Capítulo 4: La estrella que siempre recordaremos
Astri comenzó a brillar más intensamente. «Debo regresar al cielo, pero siempre estaré ahí arriba. Cada vez que mires las estrellas, recordarás esta conversación». Leo se sintió agradecido por haber conocido a aquella criatura tan especial y sabia.
«Antes de irte, ¿puedes enseñarme algo más?», preguntó Leo. Astri sonrió y tocó suavemente el corazón del niño con uno de sus rayitos. Inmediatamente, Leo sintió una calidez especial extendiéndose por todo su pecho. «Ahora sabes que el amor nunca desaparece, solo se transforma en recuerdos hermosos. Tu abuelo vivirá siempre en las historias que compartas con otros».
Leo comprendió finalmente que podía estar triste y feliz al mismo tiempo. Podía llorar por la ausencia del abuelo, pero también reír recordando sus ocurrencias. «Gracias, Astri», susurró mientras la estrella se elevaba lentamente hacia el firmamento. Nube maulló suavemente, como despidiéndose también de la visitante celestial.
Los días siguientes fueron diferentes para Leo. Seguía echando de menos al abuelo Paco terriblemente, pero ahora entendía que los recuerdos eran un regalo precioso. Cuando se sentía muy triste, abrazaba a Nube y recordaba alguna aventura divertida. Incluso empezó a contar a sus amigos las historias de piratas que le relataba su abuelo, manteniendo vivas aquellas aventuras imaginarias.

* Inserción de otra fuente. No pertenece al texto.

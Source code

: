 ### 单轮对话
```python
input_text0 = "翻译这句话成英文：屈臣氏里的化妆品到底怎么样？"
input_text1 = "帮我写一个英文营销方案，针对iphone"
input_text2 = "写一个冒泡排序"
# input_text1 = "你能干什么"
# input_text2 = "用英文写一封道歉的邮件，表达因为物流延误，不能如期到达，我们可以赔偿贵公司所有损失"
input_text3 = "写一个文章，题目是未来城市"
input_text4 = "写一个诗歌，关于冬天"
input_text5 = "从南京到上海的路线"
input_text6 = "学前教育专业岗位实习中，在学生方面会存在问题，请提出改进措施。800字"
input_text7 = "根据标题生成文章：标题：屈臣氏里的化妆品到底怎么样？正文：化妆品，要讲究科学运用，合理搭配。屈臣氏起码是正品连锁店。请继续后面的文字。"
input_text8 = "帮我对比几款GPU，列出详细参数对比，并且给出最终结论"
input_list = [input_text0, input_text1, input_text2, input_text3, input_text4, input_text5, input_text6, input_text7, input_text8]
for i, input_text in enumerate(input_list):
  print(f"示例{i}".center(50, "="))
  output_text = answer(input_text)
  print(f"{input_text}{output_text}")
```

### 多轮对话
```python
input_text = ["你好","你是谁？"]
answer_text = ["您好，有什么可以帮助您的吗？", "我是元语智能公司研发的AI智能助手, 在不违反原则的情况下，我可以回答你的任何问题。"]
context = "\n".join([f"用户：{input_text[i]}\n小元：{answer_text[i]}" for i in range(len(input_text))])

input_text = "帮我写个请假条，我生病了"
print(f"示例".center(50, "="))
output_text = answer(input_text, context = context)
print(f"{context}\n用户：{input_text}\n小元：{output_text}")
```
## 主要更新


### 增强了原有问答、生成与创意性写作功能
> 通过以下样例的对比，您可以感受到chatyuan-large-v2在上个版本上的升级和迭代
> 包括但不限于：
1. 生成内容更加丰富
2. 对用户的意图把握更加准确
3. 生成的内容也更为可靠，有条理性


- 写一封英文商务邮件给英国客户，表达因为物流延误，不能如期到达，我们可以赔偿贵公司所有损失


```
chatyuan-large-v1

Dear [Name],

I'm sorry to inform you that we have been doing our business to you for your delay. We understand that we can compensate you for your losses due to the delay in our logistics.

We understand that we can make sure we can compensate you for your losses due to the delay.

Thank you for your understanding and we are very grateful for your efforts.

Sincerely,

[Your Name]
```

Una noche, mientras observaba las estrellas desde su ventana, Leo recordó una broma especial. El abuelo Paco solía decir que cuando estornudaba, era porque alguna estrella le hacía cosquillas en la nariz. Leo sonrió y fingió un estornudo exagerado. «Abuelo, ¿eres tú?», susurró al cielo con una sonrisa traviesa.

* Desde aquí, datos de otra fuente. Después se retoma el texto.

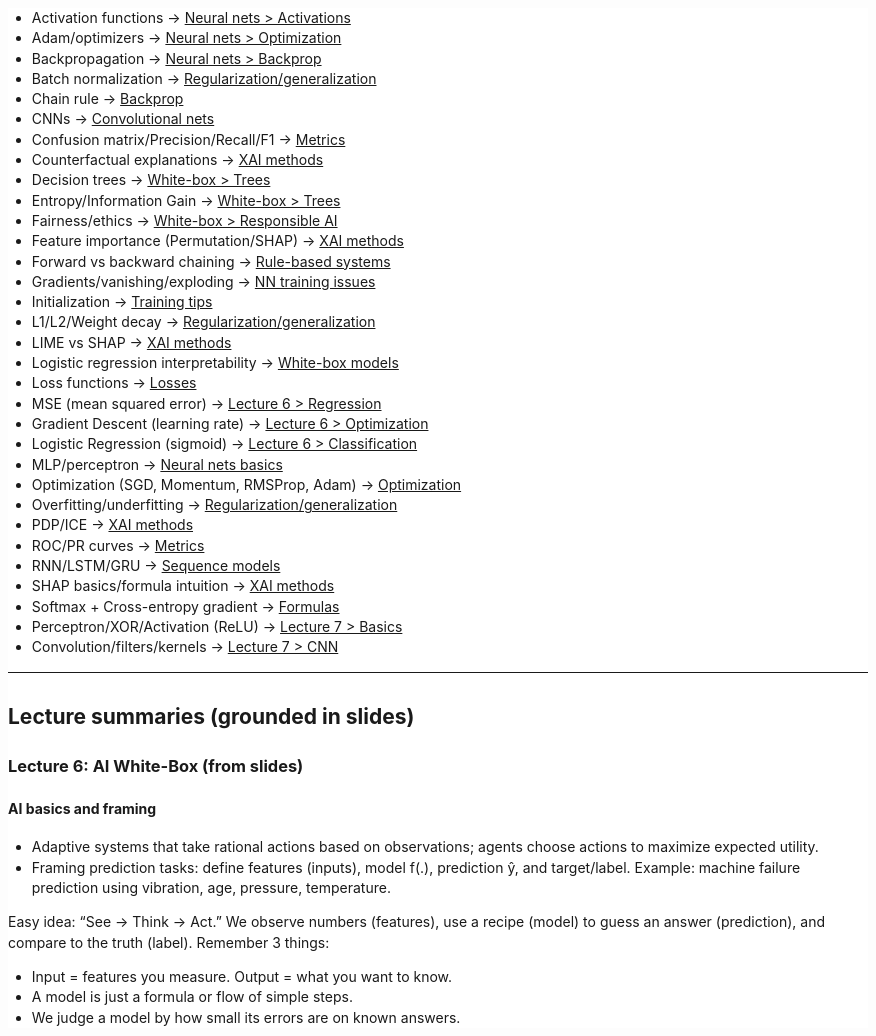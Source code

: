 - Activation functions → [Neural nets > Activations](#activation-functions)
- Adam/optimizers → [Neural nets > Optimization](#optimization-algorithms-and-schedules)
- Backpropagation → [Neural nets > Backprop](#backpropagation-essentials)
- Batch normalization → [Regularization/generalization](#regularization-and-generalization)
- Chain rule → [Backprop](#backpropagation-essentials)
- CNNs → [Convolutional nets](#cnn-basics)
- Confusion matrix/Precision/Recall/F1 → [Metrics](#classification-metrics-and-curves)
- Counterfactual explanations → [XAI methods](#explainability-xai-for-black-box-models)
- Decision trees → [White-box > Trees](#decision-trees-id3c45-basics)
- Entropy/Information Gain → [White-box > Trees](#entropy-and-information-gain)
- Fairness/ethics → [White-box > Responsible AI](#responsible-ai-fairness-transparency)
- Feature importance (Permutation/SHAP) → [XAI methods](#explainability-xai-for-black-box-models)
- Forward vs backward chaining → [Rule-based systems](#rule-based-and-expert-systems)
- Gradients/vanishing/exploding → [NN training issues](#vanishingexploding-gradients)
- Initialization → [Training tips](#practical-training-tips)
- L1/L2/Weight decay → [Regularization/generalization](#regularization-and-generalization)
- LIME vs SHAP → [XAI methods](#explainability-xai-for-black-box-models)
- Logistic regression interpretability → [White-box models](#white-box-ml-models-linear--logistic)
- Loss functions → [Losses](#loss-functions-quick-view)
- MSE (mean squared error) → [Lecture 6 > Regression](#regression-basics-mse)
- Gradient Descent (learning rate) → [Lecture 6 > Optimization](#gradient-descent)
- Logistic Regression (sigmoid) → [Lecture 6 > Classification](#logistic-regression)
- MLP/perceptron → [Neural nets basics](#neural-net-basics-perceptron-and-mlp)
- Optimization (SGD, Momentum, RMSProp, Adam) → [Optimization](#optimization-algorithms-and-schedules)
- Overfitting/underfitting → [Regularization/generalization](#regularization-and-generalization)
- PDP/ICE → [XAI methods](#explainability-xai-for-black-box-models)
- ROC/PR curves → [Metrics](#classification-metrics-and-curves)
- RNN/LSTM/GRU → [Sequence models](#rnnlstmgru-basics)
- SHAP basics/formula intuition → [XAI methods](#explainability-xai-for-black-box-models)
- Softmax + Cross-entropy gradient → [Formulas](#formula-quick-reference)
- Perceptron/XOR/Activation (ReLU) → [Lecture 7 > Basics](#xor-and-activations)
- Convolution/filters/kernels → [Lecture 7 > CNN](#cnn-convolution-basics)

---

## Lecture summaries (grounded in slides)

### Lecture 6: AI White-Box (from slides)

#### AI basics and framing
- Adaptive systems that take rational actions based on observations; agents choose actions to maximize expected utility.
- Framing prediction tasks: define features (inputs), model f(.), prediction ŷ, and target/label. Example: machine failure prediction using vibration, age, pressure, temperature.

Easy idea: “See → Think → Act.” We observe numbers (features), use a recipe (model) to guess an answer (prediction), and compare to the truth (label).
Remember 3 things:
- Input = features you measure. Output = what you want to know.
- A model is just a formula or flow of simple steps.
- We judge a model by how small its errors are on known answers.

Clara encontró a Leo riéndose suavemente mientras miraba por la ventana. «El abuelo siempre estará conmigo en mis recuerdos», le dijo a su madre con serenidad. Nube ronroneó aprobadoramente desde su regazo. Aquella noche, Leo durmió tranquilo, sabiendo que el amor verdadero trasciende la muerte y que algunas estrellas guardan los recuerdos más preciados de nuestros corazones para toda la eternidad.